John Glenn and his wife, Annie, were shopping at Target on Saturday when a longtime aide called to tell them that Neil Armstrong had died. “We had been in touch with Carol [Armstrong’s wife], so it didn’t come as any surprise,” Senator Glenn says. “It is a big loss, but those things happen. We were close friends and kept in touch over the years.”

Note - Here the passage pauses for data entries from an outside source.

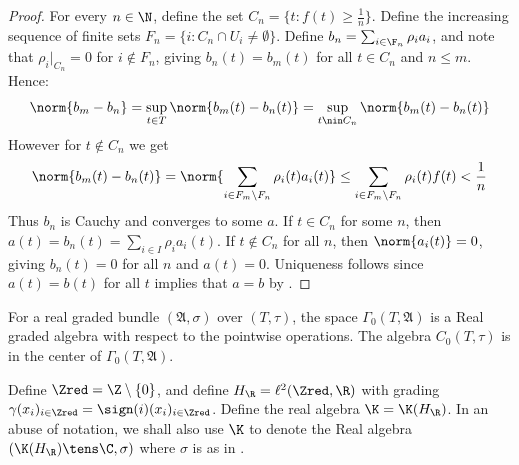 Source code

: \begin{proof}
	For every $n\in \N$, define the set $C_n=\{t:f(t)\geq \frac{1}{n}\}$. Define the increasing sequence of finite sets $F_n=\{i:C_n\cap U_i\neq \emptyset\}$. Define $b_n=\sum_{i\in \F_n} \rho_i a_i$, and note that $\rho_i|_{C_n}=0$ for $i\nin F_n$, giving $b_n(t)=b_m(t)$ for all $t\in C_n$ and $n\leq m$. Hence:
	\begin{align*}
		\norm{b_m-b_n}=\sup_{t\in T}\norm{b_m(t)-b_n(t)}=\sup_{t\nin C_n}\norm{b_m(t)-b_n(t)}
	\end{align*}
	However for $t\nin C_n$ we get
	\begin{align*}	
		\norm{b_m(t)-b_n(t)}=\norm{\sum_{i\in F_m\setminus F_n} \rho_i(t)a_i(t)}\leq \sum_{i\in F_m\setminus F_n} \rho_i(t)f(t) <\frac{1}{n}
	\end{align*}
	Thus $b_n$ is Cauchy and converges to some $a$. If $t\in C_n$ for some $n$, then ${a(t)=b_n(t)=\sum_{i\in I} \rho_i a_i(t)}$. If $t\nin C_n$ for all $n$, then $\norm{a_i(t)}=0$, giving $b_n(t)=0$ for all $n$ and $a(t)=0$. Uniqueness follows since $a(t)=b(t)$ for all $t$ implies that $a=b$ by .
\end{proof}
\begin{comment}
We still need to see that the picture of Real graded continuous trace algebras as section algebras preserves the Real structure.
\begin{corollary}
	Given a Real graded Banach bundle $\mathfrak{A}$ over a Real space $(T,\tau)$, sections fixed under the involution $\sigma$ on $\mathfrak{A}$ always exist. 
\end{corollary}
\begin{proof}
	Pick $t\in T$ and $a\in A(t)$. By \cref{raeburnlemmaX}  there is a section such that $s(t)=a$. For every $t\in T$ the elements $s(t)$ and $\sigma_{\tau(t)}(s(\tau(t))$ belong to $A_t$, so the map $\tilde{s}=\frac{1}{2}(s+\sigma(s))$ is a well-defined section, invariant under $\sigma$. 
\end{proof}
\end{comment}
\begin{remark}
	For a real graded \Cstar bundle $(\mathfrak{A},\sigma)$ over $(T,\tau)$, the space $\Gamma_0(T,\mathfrak{A})$ is a Real graded \Cstar algebra with respect to the pointwise operations. The algebra $C_0(T,\tau)$ is in the center of $\Gamma_0(T,\mathfrak{A})$.  
\end{remark}
\begin{definition}
	Define $\Zred=\Z\setminus \{0\}$, and define $H_\R=\ell^2(\Zred,\R)$ with grading $\gamma(x_i)_{i\in \Zred}=\sign(i)(x_i)_{i\in \Zred}$. Define the real algebra $\K=\K(H_\R)$. In an abuse of notation, we shall also use $\K$ to denote the Real algebra $(\K(H_\R)\tens \C,\sigma)$ where $\sigma$ is as in . 
\end{definition}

The last time they were together was earlier this summer, when Ohio State marked the 50th anniversary of Glenn’s first orbital flight back in 1962, and Armstrong was one of the speakers.
“I look at Neil for more than walking on the moon,” says Glenn. “He was a very distinguished American to me, even if he had never gone to the moon. He had a long and very distinguished career in aviation. He got a pilot’s license before he got his motor-vehicle license. He was a decorated pilot in the Korean War. Then he did test work and flew some of the most advanced aircraft, like the X-15 [which flies 4,000mph].
“Later on in the space program, he did the first rendezvous with Gemini [linking with another spacecraft], but he will always be remembered for the first footprints that anyone ever made outside of Earth,” Glenn says. Just as the senator will always be remembered for being the first to circle the Earth, Armstrong’s place in history is secure even as it overshadows his other stellar accomplishments.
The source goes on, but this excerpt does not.